3.9 master, using json-file driver with docker 1.12.6-68 I had just deleted this pod. I get this when I call logs briefly $ oc logs -n kube-system sts/prometheus -c prometheus failed to get container status {"" ""}: rpc error: code = OutOfRange desc = EOF We should never be leaking these sorts of errors, the standard behavior should be that kubelet returns a known error type and the api server passes it back to the client.
Origin issue: https://github.com/openshift/origin/issues/18173
Setting severity high because this is an API regression (the client gets an unexpected error for missing containers, instead of the proper error).
I was able to reproduce this, but my results were not quite as described. I was only ever to reproduce this with a container that had exited and was waiting to be restarted (like, in a crash loop backoff situation). For testing, I ran "oc get logs mypod" in a loop to observe the logging behavior during various stages of the pod lifecycle. On 3.9, I get these 3 phases: 1. The pod exists and the docker container exists. I get the logs back. 2. The pod is being deleted and the container no longer exists. I get the error mentioned above: failed to get container status {"" ""}: rpc error: code = OutOfRange desc = EOF 3. The pod finishes terminating. I get the error: Error from server (NotFound): pods "mypod" not found On 3.7, I get the same 3 phases, but I get a different error message for phase 2: failed to get container status {"" ""}: rpc error: code = 2 desc = json: cannot unmarshal array into Go value of type types.ContainerJSON So I'm not sure that this is much of a regression, at least when compared to 3.7. I'm starting now to look into where to catch the error to return something better.
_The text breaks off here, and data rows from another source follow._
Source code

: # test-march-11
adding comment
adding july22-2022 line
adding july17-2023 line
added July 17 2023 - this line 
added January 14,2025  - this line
Opened upstream issue: https://github.com/kubernetes/kubernetes/issues/59296 Opened upstream PR: https://github.com/kubernetes/kubernetes/pull/59297
Origin PR: https://github.com/openshift/origin/pull/18515
Just to close the loop, in Comment #3 above, I say in my phase 2 section that the container no longer exists, but as it turns out, the container (and its logs) do exist. It's just that the container ID is not present in the current container status while the pod is terminating. The container ID is available via the container state's lastState field (and so the fix is to look for the ID there if it can't be found in the current state).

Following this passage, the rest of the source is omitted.